Home Multiomics Study of Nonalcoholic Fatty Liver Disease Identifies Novel Therapeutic Targets and Diagnostic Biomarkers

Multiomics Study of Nonalcoholic Fatty Liver Disease Identifies Novel Therapeutic Targets and Diagnostic Biomarkers

Nov 08, 2022 09:23 CST Updated 09:23
Amgen

Developer of Treatment Drugs for Serious Diseases

Non-alcoholic fatty liver disease(NAFLD, Nonalcoholic fatty liver disease) and its sequelae are increasingly prevalent health issues in the global population. Recently, an article published in an international journalNature GeneticsThe research report titled "Multiomics study of nonalcoholic fatty liver disease"Scientists from institutions such as Amgen have conducted a large-scale genome-wide association study on the population with non-alcoholic fatty liver disease. The results identified sequence mutations associated with non-alcoholic fatty liver disease, including rare protective loss-of-function mutations pointing to rare drug targets, among others. Additionally, plasma proteomic analysis may provide deeper insights into the pathological mechanisms underlying human non-alcoholic fatty liver disease.

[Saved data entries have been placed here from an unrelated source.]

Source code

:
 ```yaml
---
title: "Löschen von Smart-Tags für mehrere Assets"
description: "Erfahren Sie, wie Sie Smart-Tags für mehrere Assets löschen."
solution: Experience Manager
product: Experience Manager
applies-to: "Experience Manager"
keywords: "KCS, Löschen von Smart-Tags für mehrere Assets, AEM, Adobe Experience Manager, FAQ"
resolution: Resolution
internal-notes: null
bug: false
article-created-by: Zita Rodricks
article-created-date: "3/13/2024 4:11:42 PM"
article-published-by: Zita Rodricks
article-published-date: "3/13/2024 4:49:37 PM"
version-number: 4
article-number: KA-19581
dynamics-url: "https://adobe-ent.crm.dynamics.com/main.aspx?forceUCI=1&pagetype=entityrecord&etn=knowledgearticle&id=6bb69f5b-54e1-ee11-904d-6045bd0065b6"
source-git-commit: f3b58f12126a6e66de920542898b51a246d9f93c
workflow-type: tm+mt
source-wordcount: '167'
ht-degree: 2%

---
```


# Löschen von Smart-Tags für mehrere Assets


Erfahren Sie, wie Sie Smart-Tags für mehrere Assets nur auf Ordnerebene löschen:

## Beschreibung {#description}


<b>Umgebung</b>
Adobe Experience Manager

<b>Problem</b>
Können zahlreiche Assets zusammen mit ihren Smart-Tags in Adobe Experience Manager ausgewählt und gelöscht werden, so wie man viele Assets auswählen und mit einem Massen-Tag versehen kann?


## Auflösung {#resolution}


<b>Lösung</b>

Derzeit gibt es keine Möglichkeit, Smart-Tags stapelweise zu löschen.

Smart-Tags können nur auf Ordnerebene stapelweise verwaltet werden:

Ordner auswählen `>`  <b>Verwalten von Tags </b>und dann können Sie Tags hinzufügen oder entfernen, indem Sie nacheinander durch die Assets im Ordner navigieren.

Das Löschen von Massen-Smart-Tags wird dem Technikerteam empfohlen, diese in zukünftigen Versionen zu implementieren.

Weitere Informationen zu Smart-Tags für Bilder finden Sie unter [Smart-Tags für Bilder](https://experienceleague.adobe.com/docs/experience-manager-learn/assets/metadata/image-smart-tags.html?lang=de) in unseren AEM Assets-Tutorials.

Non-alcoholic fatty liver disease (NAFLD) is a health issue that threatens human health. It is estimated that up to 25% of the global population is affected by this condition. NAFLD represents the first stage in disease progression, defined as the liver being covered by more than 5% fat without a determined cause, which may be due to reasons such as excessive alcohol consumption. NAFLD can progress to non-alcoholic steatohepatitis (NASH), which may further advance to cirrhosis or hepatocellular carcinoma. Currently, it is difficult for scientists to target NAFLD for intervention.DiagnosisAnd monitoring, there is also no targeted therapeutic therapy, so identifying potential drug targets and biomarkers becomes particularly important.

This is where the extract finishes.